----- DATA FOR THIS EXERCISE -----

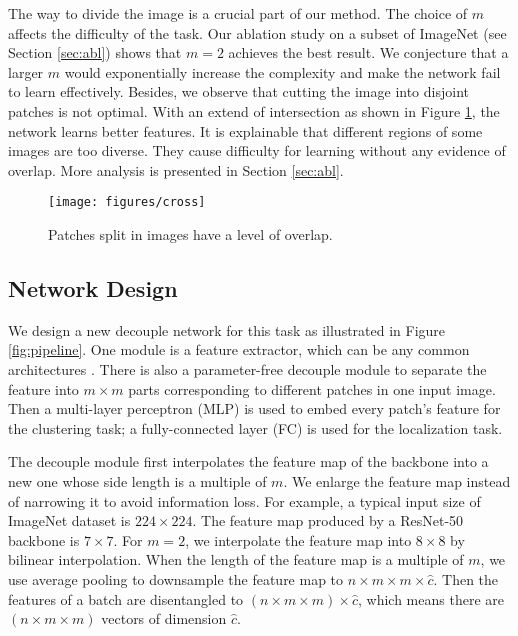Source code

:\documentclass[final]{cvpr}
\begin{document}
The way to divide the image is a crucial part of our method. The choice of $m$ affects the difficulty of the task. Our ablation study on a subset of ImageNet (see Section \ref{sec:abl}) shows that $m=2$ achieves the best result. We conjecture that a larger $m$ would exponentially increase the complexity and make the network fail to learn effectively. Besides, we observe that cutting the image into disjoint patches is not optimal. With an extend of intersection as shown in Figure \ref{fig:cross}, the network learns better features. It is explainable that different regions of some images are too diverse. They cause difficulty for learning without any evidence of overlap. More analysis is presented in Section \ref{sec:abl}.

\begin{figure}
	\vspace{-0.2in}
	\centering
	\texttt{[image: figures/cross]}
	\caption{Patches split in images have a level of overlap.}
	\label{fig:cross}
	\vspace{-0.1in}
\end{figure}

\subsection{Network Design}
We design a new decouple network for this task as illustrated in Figure \ref{fig:pipeline}. One module is a feature extractor, which can be any common architectures \cite{resnet,vgg,wideresnet,resnext,inceptionv2}. There is also a parameter-free decouple module to separate the feature into $m\times m$ parts corresponding to different patches in one input image. Then a multi-layer perceptron (MLP) is used to embed every patch's feature for the clustering task; a fully-connected layer (FC) is used for the localization task.

The decouple module first interpolates the feature map of the backbone into a new one whose side length is a multiple of $m$. We enlarge the feature map instead of narrowing it to avoid information loss. For example, a typical input size of ImageNet dataset is $224 \times 224$. The feature map produced by a ResNet-50 backbone is $7\times 7$. For $m=2$, we interpolate the feature map into $8\times 8$ by bilinear interpolation. When the length of the feature map is a multiple of $m$, we use average pooling to downsample the feature map to $n\times m \times m \times \hat{c}$. Then the features of a batch are disentangled to $(n\times m \times m) \times \hat{c}$, which means there are $(n\times m \times m)$ vectors of dimension $\hat{c}$. 
\end{document}
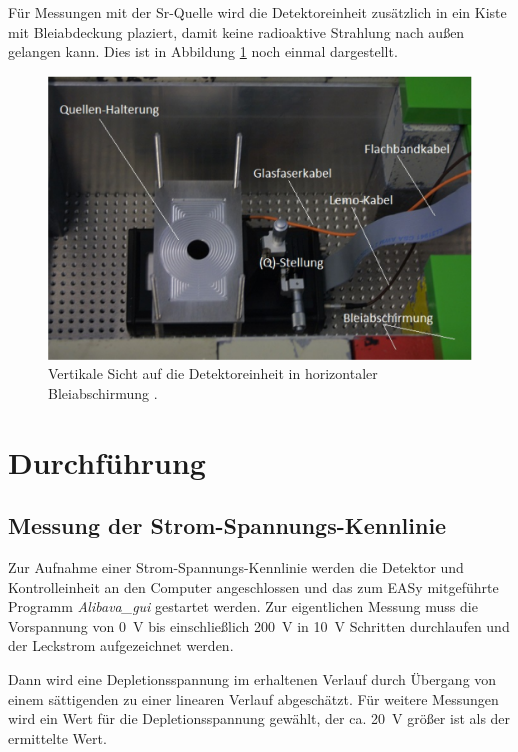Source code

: Für Messungen mit der Sr-Quelle wird die Detektoreinheit zusätzlich in ein Kiste
mit Bleiabdeckung plaziert, damit keine radioaktive Strahlung nach außen gelangen
kann. Dies ist in Abbildung \ref{fig:quell} noch einmal dargestellt.
\begin{figure}[htb]
  \centering
  \includegraphics{images/Abschirmung.png}
  \caption{Vertikale Sicht auf die Detektoreinheit in horizontaler Bleiabschirmung \cite{anleitung}.}
  \label{fig:quell}
\end{figure}

\FloatBarrier
\section{Durchführung}
\label{sec:Durchführung}

\subsection{Messung der Strom-Spannungs-Kennlinie}
\label{sec:Kennlinie}
Zur Aufnahme einer Strom-Spannungs-Kennlinie werden die Detektor und Kontrolleinheit
an den Computer angeschlossen und das zum EASy mitgeführte Programm \textit{Alibava\_gui}
gestartet werden. Zur eigentlichen Messung muss die Vorspannung von \SI{0}{\volt} bis
einschließlich \SI{200}{\volt} in \SI{10}{\volt} Schritten durchlaufen und 
der Leckstrom aufgezeichnet werden.

Dann wird eine Depletionsspannung im erhaltenen Verlauf durch Übergang von einem
sättigenden zu einer linearen Verlauf abgeschätzt. Für weitere Messungen wird
ein Wert für die Depletionsspannung gewählt, der ca. \SI{20}{\volt} größer ist als
der ermittelte Wert.

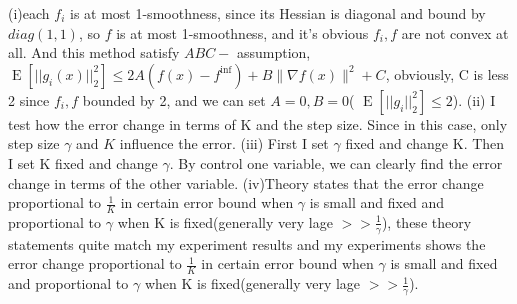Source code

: \documentclass[12pt,a4paper]{article}
\DeclareMathOperator{\E}{\mathrm{E}}
\begin{document}
\newline
(i)each $f_i$ is at most 1-smoothness, since its Hessian is diagonal and bound by $diag(1,1)$, so $f$ is at most 1-smoothness, and it's obvious $f_i,f$ are not convex at all.  And this method satisfy $A B C-$ assumption, $\E\left[||g_i(x)||^2_2\right]\leq 2 A\left(f(x)-f^{\mathrm{inf}}\right)+B\|\nabla f(x)\|^{2}+C$, obviously, C is less 2 since $f_i,f$ bounded by 2, and we can set $A=0,B=0$( $\E\left[||g_i||^2_2\right]\leq 2$).
\newline
(ii) I test how the error change in terms of K and the step size. Since in this case, only step size $\gamma$ and $K$ influence the error.
\newline
(iii) First I set $\gamma$ fixed and change K. Then I set K fixed and change $\gamma$. By control one variable, we can clearly find the error change in terms of the other variable.
\newline
(iv)Theory states that the error change proportional to $\frac{1}{K}$ in certain error bound when $\gamma$ is small and fixed and proportional to $\gamma$ when K is fixed(generally very lage $>>\frac{1}{\gamma}$), these theory statements quite match my experiment results and my experiments shows the error change proportional to $\frac{1}{K}$ in certain error bound when $\gamma$ is small and fixed and proportional to $\gamma$ when K is fixed(generally very lage $>>\frac{1}{\gamma}$).
	
\end{document}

-----

ACTIVITY -> Using the data above, reproduce exactly the lines between those holding "Zur Aufnahme einer" and "ein Wert für", inclusive, and no others.

ANSWER SECTION ->
Zur Aufnahme einer Strom-Spannungs-Kennlinie werden die Detektor und Kontrolleinheit
an den Computer angeschlossen und das zum EASy mitgeführte Programm \textit{Alibava\_gui}
gestartet werden. Zur eigentlichen Messung muss die Vorspannung von \SI{0}{\volt} bis
einschließlich \SI{200}{\volt} in \SI{10}{\volt} Schritten durchlaufen und 
der Leckstrom aufgezeichnet werden.

Dann wird eine Depletionsspannung im erhaltenen Verlauf durch Übergang von einem
sättigenden zu einer linearen Verlauf abgeschätzt. Für weitere Messungen wird
ein Wert für die Depletionsspannung gewählt, der ca. \SI{20}{\volt} größer ist als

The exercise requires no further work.